In December 2014 the High Court rejected Hampshire's appeal that compensation less than 50% of accrued pension benefits was inconsistent with the EU's Employer Insolvency Directive. The case was then appealed to the Court of Appeal.
However, in its provisional finding yesterday, the Court of Appeal considered the point was not free from doubt and has asked the CJEU for a ruling.
It has referred several questions to the EU court over whether aspects of the Pensions Act 2004 that limit compensation paid out by the lifeboat fund are in line with the EU's Employer Insolvency Directive. It is also asking the court whether article 8 of the law is directly effective, and can therefore be invoked directly against the PPF to override terms of the 2004 Pensions Act.
The PPF and Secretary of State for Work and Pensions had argued EU law only asks member states to implement a suitable system of protection, without having to give every single person the right to 50% minimum compensation.
Hampshire and approximately 40 other scheme members are subject to the PPF compensation cap, which they claimed in a number of cases restricts compensation to less than 25% of their pension.
The judgement noted if Hampshire had reached normal pension age before the date of assessment in 2006 he would have been entitled to 100% of his starting pension without reduction by the cap.
Hampshire, who was represented by barristers Gerry Facenna and James Bourke of Monckton Chambers, said in a statement: "We have been waging this campaign for over 10 years and I believe that today's judgement vindicates me and my colleagues in T&N and other pension schemes. For many years we tried through dialogue involving our political representatives to persuade government to address our concerns but failed to receive a coherent response.
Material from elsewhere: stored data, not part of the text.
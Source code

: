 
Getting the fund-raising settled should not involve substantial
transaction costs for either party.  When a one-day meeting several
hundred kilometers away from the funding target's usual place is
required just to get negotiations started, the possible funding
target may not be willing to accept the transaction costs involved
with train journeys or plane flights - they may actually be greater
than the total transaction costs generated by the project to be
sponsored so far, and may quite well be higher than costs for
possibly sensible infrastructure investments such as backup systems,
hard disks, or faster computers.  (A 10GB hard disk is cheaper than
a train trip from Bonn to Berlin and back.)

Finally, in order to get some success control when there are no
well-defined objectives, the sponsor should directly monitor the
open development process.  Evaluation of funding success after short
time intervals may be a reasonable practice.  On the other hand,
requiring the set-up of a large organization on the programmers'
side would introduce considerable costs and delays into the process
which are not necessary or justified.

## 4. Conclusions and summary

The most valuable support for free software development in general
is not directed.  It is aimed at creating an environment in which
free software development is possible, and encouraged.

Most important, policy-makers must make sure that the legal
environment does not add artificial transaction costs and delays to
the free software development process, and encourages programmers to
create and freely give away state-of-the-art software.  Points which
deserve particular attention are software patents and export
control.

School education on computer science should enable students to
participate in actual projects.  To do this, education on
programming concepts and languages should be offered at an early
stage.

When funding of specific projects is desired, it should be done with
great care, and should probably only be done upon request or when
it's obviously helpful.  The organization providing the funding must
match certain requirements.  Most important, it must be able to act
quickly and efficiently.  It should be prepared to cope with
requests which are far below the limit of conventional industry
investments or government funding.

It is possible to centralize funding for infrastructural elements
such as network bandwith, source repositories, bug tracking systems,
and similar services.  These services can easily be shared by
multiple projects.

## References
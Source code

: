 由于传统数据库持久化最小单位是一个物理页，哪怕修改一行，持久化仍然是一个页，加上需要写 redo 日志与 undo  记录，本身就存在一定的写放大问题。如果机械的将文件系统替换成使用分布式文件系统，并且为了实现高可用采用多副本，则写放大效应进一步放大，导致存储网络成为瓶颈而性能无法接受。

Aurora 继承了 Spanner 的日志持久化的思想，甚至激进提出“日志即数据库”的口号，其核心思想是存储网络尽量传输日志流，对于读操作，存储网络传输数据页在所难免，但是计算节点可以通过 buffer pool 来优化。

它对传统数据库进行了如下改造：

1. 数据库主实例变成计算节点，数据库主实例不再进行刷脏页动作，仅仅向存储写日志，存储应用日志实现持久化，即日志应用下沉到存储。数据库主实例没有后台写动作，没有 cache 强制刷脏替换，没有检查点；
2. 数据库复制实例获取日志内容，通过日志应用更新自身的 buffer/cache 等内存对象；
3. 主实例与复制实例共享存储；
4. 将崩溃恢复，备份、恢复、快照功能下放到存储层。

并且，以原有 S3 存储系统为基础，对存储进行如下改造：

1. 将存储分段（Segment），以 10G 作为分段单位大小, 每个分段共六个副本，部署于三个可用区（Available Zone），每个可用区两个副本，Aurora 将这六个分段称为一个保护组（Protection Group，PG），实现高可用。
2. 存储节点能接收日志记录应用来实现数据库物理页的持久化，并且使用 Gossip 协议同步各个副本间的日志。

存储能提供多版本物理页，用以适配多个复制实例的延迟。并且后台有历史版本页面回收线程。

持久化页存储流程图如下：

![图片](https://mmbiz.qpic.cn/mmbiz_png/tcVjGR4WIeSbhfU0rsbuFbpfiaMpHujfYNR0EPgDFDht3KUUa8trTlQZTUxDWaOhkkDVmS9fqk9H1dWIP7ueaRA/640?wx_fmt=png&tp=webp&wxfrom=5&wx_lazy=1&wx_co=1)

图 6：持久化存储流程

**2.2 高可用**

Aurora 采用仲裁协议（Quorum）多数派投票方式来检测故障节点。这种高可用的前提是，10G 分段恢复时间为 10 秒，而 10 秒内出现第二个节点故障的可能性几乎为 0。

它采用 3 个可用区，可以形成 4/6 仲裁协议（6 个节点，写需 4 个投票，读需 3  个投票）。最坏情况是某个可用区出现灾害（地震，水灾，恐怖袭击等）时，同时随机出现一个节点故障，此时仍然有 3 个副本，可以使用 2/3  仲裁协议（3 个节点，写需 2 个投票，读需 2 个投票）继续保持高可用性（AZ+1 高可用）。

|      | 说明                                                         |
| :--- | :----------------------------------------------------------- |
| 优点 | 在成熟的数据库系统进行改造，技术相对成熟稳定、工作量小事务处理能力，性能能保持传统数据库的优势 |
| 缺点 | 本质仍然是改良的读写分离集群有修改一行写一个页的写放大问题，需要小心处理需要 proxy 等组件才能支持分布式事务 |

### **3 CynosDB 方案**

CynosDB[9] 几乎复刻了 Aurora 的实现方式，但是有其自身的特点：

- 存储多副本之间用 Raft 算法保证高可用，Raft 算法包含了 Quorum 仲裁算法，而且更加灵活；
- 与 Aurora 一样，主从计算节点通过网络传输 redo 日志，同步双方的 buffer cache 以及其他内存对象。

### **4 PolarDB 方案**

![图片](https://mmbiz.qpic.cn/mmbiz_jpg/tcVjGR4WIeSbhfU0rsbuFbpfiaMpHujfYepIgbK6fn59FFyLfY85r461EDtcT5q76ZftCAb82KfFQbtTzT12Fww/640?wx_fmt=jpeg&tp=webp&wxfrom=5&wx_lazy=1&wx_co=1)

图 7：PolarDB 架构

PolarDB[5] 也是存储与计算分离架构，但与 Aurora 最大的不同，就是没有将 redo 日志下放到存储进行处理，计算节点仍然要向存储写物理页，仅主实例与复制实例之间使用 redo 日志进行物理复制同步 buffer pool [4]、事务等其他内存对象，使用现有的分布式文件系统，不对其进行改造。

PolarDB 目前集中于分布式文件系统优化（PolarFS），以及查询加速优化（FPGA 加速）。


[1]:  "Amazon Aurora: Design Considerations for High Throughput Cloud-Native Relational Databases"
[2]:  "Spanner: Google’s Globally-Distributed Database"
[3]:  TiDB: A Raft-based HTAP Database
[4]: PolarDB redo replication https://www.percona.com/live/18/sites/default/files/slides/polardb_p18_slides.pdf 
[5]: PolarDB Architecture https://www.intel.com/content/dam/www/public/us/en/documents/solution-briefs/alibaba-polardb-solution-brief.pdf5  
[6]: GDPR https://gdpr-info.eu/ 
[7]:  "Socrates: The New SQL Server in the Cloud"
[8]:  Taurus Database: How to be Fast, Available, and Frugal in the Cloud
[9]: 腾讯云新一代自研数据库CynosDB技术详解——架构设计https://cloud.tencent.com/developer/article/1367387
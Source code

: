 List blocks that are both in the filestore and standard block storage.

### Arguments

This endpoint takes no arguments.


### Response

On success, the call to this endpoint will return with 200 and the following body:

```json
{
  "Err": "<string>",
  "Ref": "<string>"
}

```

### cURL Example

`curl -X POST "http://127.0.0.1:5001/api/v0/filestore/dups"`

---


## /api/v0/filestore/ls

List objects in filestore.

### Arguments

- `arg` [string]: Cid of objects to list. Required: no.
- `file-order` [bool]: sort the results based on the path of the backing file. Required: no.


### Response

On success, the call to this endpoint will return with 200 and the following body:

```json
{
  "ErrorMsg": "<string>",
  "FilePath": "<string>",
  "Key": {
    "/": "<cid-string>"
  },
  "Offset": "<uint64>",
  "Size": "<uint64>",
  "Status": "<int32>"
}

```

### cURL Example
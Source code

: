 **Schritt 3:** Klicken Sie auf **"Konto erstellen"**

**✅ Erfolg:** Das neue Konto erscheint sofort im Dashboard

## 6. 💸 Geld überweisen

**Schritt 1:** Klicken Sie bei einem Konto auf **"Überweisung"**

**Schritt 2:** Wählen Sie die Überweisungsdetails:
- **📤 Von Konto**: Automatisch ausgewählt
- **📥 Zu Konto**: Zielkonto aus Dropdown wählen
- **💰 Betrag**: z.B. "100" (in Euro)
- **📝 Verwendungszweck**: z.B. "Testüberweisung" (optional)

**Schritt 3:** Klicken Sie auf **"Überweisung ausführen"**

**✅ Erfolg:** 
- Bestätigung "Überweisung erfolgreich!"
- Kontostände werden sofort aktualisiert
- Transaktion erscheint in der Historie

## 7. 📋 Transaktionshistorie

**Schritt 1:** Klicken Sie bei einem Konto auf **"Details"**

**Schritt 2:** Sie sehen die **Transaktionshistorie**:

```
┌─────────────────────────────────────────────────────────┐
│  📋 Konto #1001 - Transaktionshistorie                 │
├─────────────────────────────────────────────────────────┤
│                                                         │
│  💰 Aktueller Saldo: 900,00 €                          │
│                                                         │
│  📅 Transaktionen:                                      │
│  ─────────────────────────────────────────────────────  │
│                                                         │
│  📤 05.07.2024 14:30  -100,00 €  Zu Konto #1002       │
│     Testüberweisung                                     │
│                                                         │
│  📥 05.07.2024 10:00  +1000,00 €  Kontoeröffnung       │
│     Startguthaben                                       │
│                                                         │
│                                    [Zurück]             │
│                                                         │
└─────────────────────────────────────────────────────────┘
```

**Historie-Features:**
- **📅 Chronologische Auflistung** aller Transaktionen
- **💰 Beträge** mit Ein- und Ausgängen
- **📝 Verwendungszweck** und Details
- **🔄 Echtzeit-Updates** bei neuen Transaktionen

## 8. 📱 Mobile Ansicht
"This was a frustratingly slow and unproductive process and it was only because of government's unwillingness to take any action despite the fact that any resolution would not involve public money that we reluctantly resorted to the court action. My only regret is that we did not do so earlier. Our fight for justice is by no means over but today's judgement represents a significant step forward in our campaign."
A spokesperson for DWP said it would be inappropriate to comment until the European Court of Justice has heard the case and given its judgment.
A PPF spokesperson said: "We cannot provide detailed comment on this ongoing case. Members are currently receiving benefits from the Turner and Newell scheme at the compensation levels set out in the Pensions Act. They can be reassured that this is at least the minimum that they will continue to receive."